The answer is - as always - a band. It’s always a fucking band when it comes to me. I know I’m overly invested in my CDs, ticket stubs and mp3s far more than the average person who lists music as one of their interests on Facebook. It’s hard to explain it to people who don’t get it.

When I got back to work today and people asked how it had been, I didn’t even know where to start telling them, so I just smiled and said it was amazing. I told them how lovely a city it is (it is, for the record!), how bizarre the red-light district is and how amazing febo is. But I didn’t even mention the parts that really excited me the most, because they just won’t get it. 

My favourite albums of the last few months have really hit a chord with me.
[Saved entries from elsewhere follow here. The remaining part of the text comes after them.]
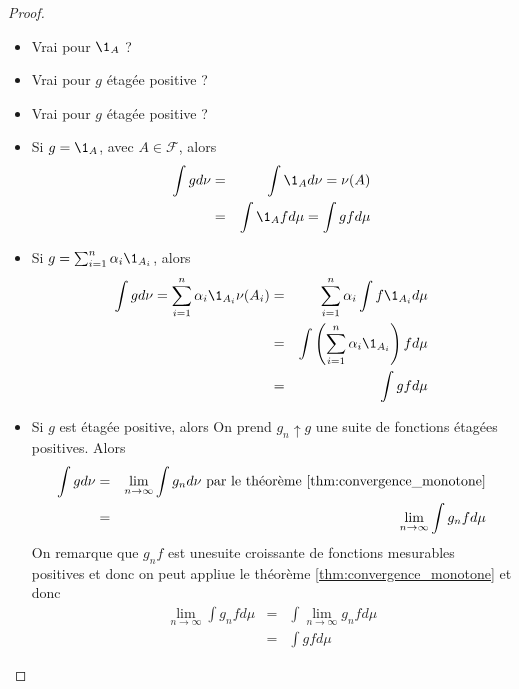 \begin{proof}
	\begin{itemize}
		\item Vrai pour $\1_A$ ?
		\item Vrai pour $g$ étagée positive ?
		\item Vrai pour  $g$ étagée positive ?
	\end{itemize}

	\begin{itemize}
		\item Si $g = \1_A$, avec $A \in \mathscr{F}$, alors
		      \begin{eqnarray*}
			      \int g d \nu &=& \int \1_A d\nu  = \nu(A) \\
			      &=& \int \1_A f d\mu = \int g f d\mu
		      \end{eqnarray*}
		\item Si $g = \sum_{i=1}^n \alpha_i \1_{A_i}$, alors
		      \begin{eqnarray*}
			      \int g d \nu = \sum_{i=1}^n \alpha_i \1_{A_i} \nu(A_i)  &=& \sum_{i=1}^n \alpha_i \int f \1_{A_i} d \mu \\
			      &=&\int \left(\sum_{i=1}^n \alpha_i \1_{A_i}\right) f d \mu \\
			      &=& \int g f d \mu
		      \end{eqnarray*}
		\item Si $g$ est étagée positive, alors
		      On prend $g_n \uparrow g$ une suite de fonctions étagées positives.
		      Alors \begin{eqnarray*}
			      \int g d \nu &=& \lim\limits_{n \to \infty} \int g_n d \nu  \text{ par le théorème \ref{thm:convergence_monotone}}\\
			      &=& \lim\limits_{n \to \infty} \int g_n f d \mu
		      \end{eqnarray*}
		      On remarque que $g_n f$ est unesuite croissante de fonctions mesurables positives et donc
		      on peut appliue le théorème \ref{thm:convergence_monotone} et donc
		      \begin{eqnarray*}
			      \lim\limits_{n \to \infty} \int g_n f d \mu & = & \int  \lim\limits_{n \to \infty} g_n f d \mu \\
			      &=& \int g f d \mu
		      \end{eqnarray*}
	\end{itemize}
\end{proof}

\begin{example} %
\end{example}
While my younger self just looked for a catchy chorus or a decent 4/4 drum beat, now my heart falls for the story of my life lyrics. 

The wonderful Deaf Havana’s Fools and Worthless Liars could have been compiled from overheard snippets of drunken conversations between my friends and I over the last few months, as we all lamented our lack of prospects and our minimum-wage jobs.

When I got my hands on that album, I spent a good three weeks with it on loop, finally grateful to have a band out there who understood what it’s like to be a twenty-something failure these days. I feel like I’m a part of a generation who was lied to. When I was at college, they sat us down and told us that if you go to university, work hard, persevere? You’ll get to where you want to be.

So that’s what I did. I went. I studied. I worked. I walked out with a good degree with ambitions and dreams, straight into a world with no jobs in an industry that has crashed down around my feet.

With every year that goes by, the chances of me falling into my dream job get slimmer and slimmer as yet another few thousand graduates fall out on to the streets. That fact is terrifying.

Album opener The Last Six Years epitomises that feeling of failure to me. Those days where I trundled home at six in the morning from my lousy bar job to hear about my old course-mates getting up for their amazing new job at the BBC or some newspaper or other - that feeling of bitterness, that self-loathing? It’s all summed up in under three minutes of acoustic guitar.

You keep going, and songs like The World or Nothing just hit even closer to the bone - how you hold yourself back so that you have an excuse for not going anywhere. How you go and get drunk just for something to do. 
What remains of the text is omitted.